The two kids then, coincidentally, ended up in the same 5th grade classroom at Eastwoods Elementary in Hudson, Ohio. Charpentier recalls his 11-year-old self going out of his way to talk to Killeen at the cafeteria lunch table, and Killeen remembers requesting a seat change in Art so she could sit at Charpentier’s table. Obviously, neither realized a schoolyard crush would evolve into the relationship they have today.

Courtesy of Molly Killeen

The first time Charpentier went out of his way to make sure Killeen liked him was during the school district’s required “family life” training, where students were taught about sex, periods and body odor.
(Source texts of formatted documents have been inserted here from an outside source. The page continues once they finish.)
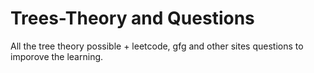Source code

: # Trees-Theory and Questions

All the tree theory possible + leetcode, gfg and other sites questions to imporove the learning.
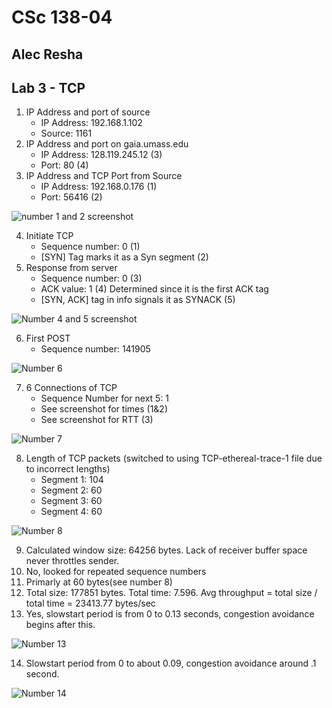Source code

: # CSc 138-04

## Alec Resha

## Lab 3 - TCP

1. IP Address and port of source
    - IP Address: 192.168.1.102
    - Source: 1161
2. IP Address and port on gaia.umass.edu
    - IP Address: 128.119.245.12 (3)
    - Port: 80 (4)
3. IP Address and TCP Port from Source
    - IP Address: 192.168.0.176 (1)
    - Port: 56416 (2)

![number 1 and 2 screenshot](num1_2.jpg)

4. Initiate TCP
    - Sequence number: 0 (1)
    - [SYN] Tag marks it as a Syn segment (2)
5. Response from server
    - Sequence number: 0 (3)
    - ACK value: 1 (4) Determined since it is the first ACK tag
    - [SYN, ACK] tag in info signals it as SYNACK (5)

![Number 4 and 5 screenshot](num4_5.jpg)

6. First POST
    - Sequence number: 141905

![Number 6](num6.jpg)

7. 6 Connections of TCP
    - Sequence Number for next 5: 1
    - See screenshot for times (1&2)
    - See screenshot for RTT (3)

![Number 7](num7.jpg)

8. Length of TCP packets (switched to using TCP-ethereal-trace-1 file due to incorrect lengths)
    - Segment 1: 104
    - Segment 2: 60
    - Segment 3: 60
    - Segment 4: 60

![Number 8](num8.jpg)

9. Calculated window size: 64256 bytes. Lack of receiver buffer space never throttles sender.
10. No, looked for repeated sequence numbers
11. Primarly at 60 bytes(see number 8)
12. Total size: 177851 bytes. Total time: 7.596. Avg throughput = total size / total time = 23413.77 bytes/sec
13. Yes, slowstart period is from 0 to 0.13 seconds, congestion avoidance begins after this.

![Number 13](num13.jpg)

14. Slowstart period from 0 to about 0.09, congestion avoidance around .1 second.

![Number 14](num14.jpg)
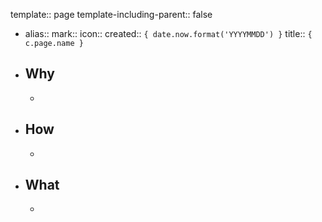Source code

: template:: page
template-including-parent:: false

  - alias:: 
    mark:: 
    icon:: 
    created:: ``{ date.now.format('YYYYMMDD') }``
    title::  ``{ c.page.name }``
  - ## Why
    -
  - ## How
    -
  - ## What
    -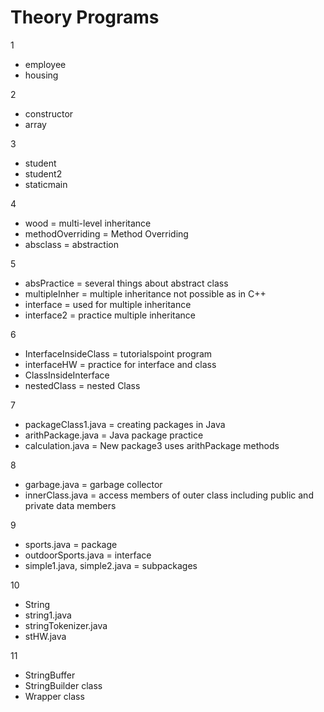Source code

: # Theory Programs

1
* employee
* housing

2 
* constructor
* array

3
* student
* student2
* staticmain

4 
* wood = multi-level inheritance
* methodOverriding = Method Overriding
* absclass = abstraction

5
* absPractice = several things about abstract class
* multipleInher = multiple inheritance not possible as in C++
* interface = used for multiple inheritance
* interface2 = practice multiple inheritance

6
* InterfaceInsideClass = tutorialspoint program
* interfaceHW = practice for interface and class
* ClassInsideInterface
* nestedClass = nested Class

7
* packageClass1.java = creating packages in Java
* arithPackage.java = Java package practice
* calculation.java = New package3 uses arithPackage methods

8
* garbage.java = garbage collector
* innerClass.java = access members of outer class including public and private data members

9
* sports.java = package
* outdoorSports.java = interface
* simple1.java, simple2.java = subpackages

10
* String
* string1.java
* stringTokenizer.java
* stHW.java

11
* StringBuffer
* StringBuilder class
* Wrapper class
All the kids were given little deodorants to practice good hygiene. 

“I remember coming to school the next day and all of the boys, including myself, were wearing that new deodorant,” says Charpentier. “All of a sudden I hear Molly saying something smells really strange so I ran to the bathroom to wipe it off as quick as I could so she did not think I was the strange-smelling one.” 

In middle school, their families took joint trips to Holiday Valley and Sanibel Island, one of Killeen’s favorite spots. High school had started and their friend groups and classes finally overlapped. “Junior year of high school, I remember being in Physics class with Joe sitting at the desk in front of me. He’d always turn around to try to talk to me,” Killeen recalls. 

Charpentier remembered an embarrassing moment when their teacher, Michael Schmidt, a John Carroll grad himself, called out to him, “Stop flirting and turn around, Charpentier!”

A 2009 Jeep Liberty held great significance  for the couple in high school and sparked their now 5.5-year relationship. Their first date was in that car. They ate chicken nuggets and Galley Boys at Swensons in a town over. They’d drive to their high school football field to stargaze. Even their first kiss was against that Jeep, in what Charpentier calls “the fastest peck of all time.” 

The greatest challenge of their relationship was the transition from young, naive teens to adventurous, responsible adults. “I am a fourth-generation legacy at  John Carroll, so I knew this was the place [where] I was meant to go,” said Killeen. Charpentier is now in his fourth year of baseball at John Carroll and gave thanks to his good friend Dom Mittiga ‘19 for encouraging him to attend. 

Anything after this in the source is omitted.